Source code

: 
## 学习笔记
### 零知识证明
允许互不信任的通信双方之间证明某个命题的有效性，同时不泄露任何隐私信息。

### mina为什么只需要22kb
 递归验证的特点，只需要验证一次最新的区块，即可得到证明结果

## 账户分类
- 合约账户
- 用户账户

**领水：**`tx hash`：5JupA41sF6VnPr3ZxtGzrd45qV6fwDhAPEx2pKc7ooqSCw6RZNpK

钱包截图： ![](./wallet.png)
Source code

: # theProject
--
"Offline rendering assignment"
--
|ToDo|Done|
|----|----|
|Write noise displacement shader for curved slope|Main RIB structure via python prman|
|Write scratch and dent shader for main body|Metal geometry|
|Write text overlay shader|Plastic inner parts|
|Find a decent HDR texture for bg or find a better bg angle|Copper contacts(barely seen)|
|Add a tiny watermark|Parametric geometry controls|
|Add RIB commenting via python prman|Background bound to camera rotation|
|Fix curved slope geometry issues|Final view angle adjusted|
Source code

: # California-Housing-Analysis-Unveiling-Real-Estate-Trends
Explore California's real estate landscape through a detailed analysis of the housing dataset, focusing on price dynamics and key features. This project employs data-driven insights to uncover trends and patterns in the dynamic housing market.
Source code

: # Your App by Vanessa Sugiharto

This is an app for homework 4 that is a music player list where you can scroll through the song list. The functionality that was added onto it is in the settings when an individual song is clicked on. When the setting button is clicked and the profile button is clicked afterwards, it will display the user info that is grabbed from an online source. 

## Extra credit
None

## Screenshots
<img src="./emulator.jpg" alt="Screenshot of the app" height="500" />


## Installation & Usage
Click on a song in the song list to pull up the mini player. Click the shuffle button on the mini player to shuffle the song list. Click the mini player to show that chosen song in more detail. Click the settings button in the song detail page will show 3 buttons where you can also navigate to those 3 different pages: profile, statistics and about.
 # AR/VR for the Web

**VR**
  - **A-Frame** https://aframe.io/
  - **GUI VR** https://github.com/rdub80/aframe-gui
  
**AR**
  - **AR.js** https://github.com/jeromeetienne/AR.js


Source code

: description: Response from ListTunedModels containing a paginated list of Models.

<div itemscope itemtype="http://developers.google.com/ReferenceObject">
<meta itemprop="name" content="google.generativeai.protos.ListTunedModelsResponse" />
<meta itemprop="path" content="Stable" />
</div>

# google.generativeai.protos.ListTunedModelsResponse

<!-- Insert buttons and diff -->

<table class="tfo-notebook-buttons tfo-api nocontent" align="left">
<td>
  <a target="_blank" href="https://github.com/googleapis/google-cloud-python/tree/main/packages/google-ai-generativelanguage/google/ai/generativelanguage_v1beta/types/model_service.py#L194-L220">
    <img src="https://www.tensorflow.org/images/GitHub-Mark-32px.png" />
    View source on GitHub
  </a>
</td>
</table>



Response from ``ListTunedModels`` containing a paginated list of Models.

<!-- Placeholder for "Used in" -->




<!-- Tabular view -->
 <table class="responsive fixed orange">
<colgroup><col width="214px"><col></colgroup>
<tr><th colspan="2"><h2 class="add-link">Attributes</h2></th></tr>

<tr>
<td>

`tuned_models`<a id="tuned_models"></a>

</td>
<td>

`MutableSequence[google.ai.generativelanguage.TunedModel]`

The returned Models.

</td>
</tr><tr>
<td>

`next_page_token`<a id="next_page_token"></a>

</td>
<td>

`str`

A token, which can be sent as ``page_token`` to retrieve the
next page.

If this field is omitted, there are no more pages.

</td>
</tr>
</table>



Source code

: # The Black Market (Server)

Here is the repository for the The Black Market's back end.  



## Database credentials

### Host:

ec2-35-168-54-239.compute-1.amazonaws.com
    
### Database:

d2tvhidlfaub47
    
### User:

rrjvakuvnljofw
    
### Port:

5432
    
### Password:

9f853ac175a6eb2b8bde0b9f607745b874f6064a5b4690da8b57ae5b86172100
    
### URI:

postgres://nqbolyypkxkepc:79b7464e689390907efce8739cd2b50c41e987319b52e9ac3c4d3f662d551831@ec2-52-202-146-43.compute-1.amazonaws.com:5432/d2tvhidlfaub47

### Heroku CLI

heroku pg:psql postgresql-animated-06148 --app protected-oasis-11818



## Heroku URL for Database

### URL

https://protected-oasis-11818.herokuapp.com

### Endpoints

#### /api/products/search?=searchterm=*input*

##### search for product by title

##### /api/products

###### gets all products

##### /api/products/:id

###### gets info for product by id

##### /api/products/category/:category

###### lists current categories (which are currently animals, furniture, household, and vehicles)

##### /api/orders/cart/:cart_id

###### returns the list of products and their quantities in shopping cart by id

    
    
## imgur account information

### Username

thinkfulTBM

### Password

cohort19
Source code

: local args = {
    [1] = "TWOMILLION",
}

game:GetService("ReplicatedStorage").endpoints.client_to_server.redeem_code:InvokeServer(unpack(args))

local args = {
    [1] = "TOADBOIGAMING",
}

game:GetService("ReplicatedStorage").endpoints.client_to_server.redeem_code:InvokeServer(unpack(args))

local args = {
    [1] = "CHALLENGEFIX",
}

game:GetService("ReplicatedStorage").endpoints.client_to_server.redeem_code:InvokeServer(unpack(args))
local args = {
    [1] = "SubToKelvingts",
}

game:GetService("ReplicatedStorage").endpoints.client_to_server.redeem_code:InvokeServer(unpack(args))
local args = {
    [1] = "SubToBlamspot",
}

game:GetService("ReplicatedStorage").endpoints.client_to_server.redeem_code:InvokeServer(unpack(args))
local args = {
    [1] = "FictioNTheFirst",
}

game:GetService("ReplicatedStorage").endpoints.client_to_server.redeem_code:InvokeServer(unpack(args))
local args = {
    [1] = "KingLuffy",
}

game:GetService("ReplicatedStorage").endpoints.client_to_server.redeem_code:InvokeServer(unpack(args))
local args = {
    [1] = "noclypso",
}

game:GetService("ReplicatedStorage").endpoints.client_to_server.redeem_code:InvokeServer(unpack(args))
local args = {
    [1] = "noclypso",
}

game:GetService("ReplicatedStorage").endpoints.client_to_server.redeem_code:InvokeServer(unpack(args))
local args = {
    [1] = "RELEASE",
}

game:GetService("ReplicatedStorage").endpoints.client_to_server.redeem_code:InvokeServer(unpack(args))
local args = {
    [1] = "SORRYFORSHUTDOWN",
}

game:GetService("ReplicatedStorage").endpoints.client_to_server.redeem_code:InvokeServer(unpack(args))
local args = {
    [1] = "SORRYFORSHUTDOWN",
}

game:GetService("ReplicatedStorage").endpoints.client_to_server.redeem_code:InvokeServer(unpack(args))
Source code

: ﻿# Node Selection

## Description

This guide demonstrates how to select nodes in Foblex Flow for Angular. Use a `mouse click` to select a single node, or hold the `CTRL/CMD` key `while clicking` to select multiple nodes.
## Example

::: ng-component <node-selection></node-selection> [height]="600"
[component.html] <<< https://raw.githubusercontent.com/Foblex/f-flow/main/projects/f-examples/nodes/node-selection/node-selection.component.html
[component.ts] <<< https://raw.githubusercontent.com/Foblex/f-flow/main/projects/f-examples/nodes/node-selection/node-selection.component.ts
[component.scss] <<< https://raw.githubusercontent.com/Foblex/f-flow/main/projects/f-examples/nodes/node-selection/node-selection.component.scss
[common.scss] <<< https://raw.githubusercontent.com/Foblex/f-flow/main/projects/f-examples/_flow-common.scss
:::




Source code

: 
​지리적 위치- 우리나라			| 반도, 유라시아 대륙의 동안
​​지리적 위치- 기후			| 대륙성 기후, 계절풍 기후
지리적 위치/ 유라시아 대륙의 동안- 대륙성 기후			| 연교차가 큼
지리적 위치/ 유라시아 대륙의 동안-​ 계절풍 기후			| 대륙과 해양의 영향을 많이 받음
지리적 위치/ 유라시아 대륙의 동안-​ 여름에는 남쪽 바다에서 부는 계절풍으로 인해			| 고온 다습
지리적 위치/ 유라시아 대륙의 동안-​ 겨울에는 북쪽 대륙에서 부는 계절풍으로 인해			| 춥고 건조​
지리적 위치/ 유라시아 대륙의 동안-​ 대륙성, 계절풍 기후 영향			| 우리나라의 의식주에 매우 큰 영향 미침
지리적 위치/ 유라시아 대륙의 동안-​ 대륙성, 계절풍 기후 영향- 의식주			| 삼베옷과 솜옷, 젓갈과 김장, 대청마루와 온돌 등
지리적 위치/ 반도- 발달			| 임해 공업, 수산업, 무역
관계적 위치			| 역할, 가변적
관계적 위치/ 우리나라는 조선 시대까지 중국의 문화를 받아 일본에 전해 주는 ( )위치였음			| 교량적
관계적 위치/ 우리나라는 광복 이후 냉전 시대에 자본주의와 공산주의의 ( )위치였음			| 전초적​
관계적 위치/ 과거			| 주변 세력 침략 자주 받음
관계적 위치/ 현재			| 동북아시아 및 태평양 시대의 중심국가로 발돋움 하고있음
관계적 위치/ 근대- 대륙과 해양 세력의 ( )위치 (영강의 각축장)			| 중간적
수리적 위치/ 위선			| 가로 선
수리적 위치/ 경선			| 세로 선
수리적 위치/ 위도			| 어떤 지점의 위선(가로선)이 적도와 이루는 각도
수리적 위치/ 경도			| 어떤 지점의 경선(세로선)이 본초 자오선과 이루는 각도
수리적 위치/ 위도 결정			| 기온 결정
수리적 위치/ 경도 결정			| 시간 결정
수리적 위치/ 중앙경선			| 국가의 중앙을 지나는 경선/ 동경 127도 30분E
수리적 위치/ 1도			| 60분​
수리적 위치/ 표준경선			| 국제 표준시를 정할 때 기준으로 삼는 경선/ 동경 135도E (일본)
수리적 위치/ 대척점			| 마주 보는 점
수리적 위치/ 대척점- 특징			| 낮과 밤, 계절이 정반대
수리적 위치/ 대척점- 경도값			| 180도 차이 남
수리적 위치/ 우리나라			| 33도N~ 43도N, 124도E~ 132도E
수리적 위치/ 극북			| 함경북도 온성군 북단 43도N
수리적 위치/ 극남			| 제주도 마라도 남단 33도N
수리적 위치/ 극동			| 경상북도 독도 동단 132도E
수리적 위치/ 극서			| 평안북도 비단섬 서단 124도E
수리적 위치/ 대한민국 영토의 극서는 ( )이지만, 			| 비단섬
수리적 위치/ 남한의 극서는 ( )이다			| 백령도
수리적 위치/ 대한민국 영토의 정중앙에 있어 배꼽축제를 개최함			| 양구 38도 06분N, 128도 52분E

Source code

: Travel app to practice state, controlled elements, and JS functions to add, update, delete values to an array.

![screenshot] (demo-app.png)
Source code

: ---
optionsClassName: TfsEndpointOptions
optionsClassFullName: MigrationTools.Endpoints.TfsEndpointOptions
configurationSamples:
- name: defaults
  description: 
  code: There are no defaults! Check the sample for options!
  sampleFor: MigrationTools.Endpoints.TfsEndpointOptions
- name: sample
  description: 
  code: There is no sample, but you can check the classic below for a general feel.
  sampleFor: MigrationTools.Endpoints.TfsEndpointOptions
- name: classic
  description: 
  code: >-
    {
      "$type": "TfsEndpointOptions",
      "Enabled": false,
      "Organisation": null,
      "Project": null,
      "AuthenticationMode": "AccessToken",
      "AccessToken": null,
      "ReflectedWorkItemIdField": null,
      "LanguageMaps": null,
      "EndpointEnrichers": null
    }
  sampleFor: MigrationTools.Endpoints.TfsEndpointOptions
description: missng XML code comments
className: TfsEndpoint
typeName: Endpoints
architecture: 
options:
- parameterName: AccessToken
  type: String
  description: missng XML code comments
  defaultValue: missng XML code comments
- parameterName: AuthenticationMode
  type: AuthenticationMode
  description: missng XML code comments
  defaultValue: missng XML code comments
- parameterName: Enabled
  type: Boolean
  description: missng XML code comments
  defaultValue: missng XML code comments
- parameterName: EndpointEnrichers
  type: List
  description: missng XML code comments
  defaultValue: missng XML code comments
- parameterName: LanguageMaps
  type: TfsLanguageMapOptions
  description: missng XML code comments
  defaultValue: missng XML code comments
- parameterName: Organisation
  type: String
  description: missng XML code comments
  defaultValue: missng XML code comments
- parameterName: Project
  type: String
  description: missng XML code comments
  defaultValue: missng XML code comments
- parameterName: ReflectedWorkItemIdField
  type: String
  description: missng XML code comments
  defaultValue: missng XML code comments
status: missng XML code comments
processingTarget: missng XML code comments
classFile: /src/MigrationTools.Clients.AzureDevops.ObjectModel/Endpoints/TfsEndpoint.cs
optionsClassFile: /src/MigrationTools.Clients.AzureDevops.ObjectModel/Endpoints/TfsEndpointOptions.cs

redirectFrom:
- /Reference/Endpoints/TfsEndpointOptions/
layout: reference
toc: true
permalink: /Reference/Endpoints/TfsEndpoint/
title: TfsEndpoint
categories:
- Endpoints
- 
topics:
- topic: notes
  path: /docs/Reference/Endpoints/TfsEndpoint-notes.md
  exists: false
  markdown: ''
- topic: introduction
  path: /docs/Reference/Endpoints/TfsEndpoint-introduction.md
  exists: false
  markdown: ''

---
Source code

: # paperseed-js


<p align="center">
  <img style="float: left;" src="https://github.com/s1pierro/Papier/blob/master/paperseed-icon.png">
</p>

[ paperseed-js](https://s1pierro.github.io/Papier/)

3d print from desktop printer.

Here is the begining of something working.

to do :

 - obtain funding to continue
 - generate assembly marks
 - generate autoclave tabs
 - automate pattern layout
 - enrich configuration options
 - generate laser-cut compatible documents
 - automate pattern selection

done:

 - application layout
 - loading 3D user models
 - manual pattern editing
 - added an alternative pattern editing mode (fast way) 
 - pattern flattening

Problem
Search the data for the string "Enabled". List each line that has it.

Exercise response
      "Enabled": false,
- parameterName: Enabled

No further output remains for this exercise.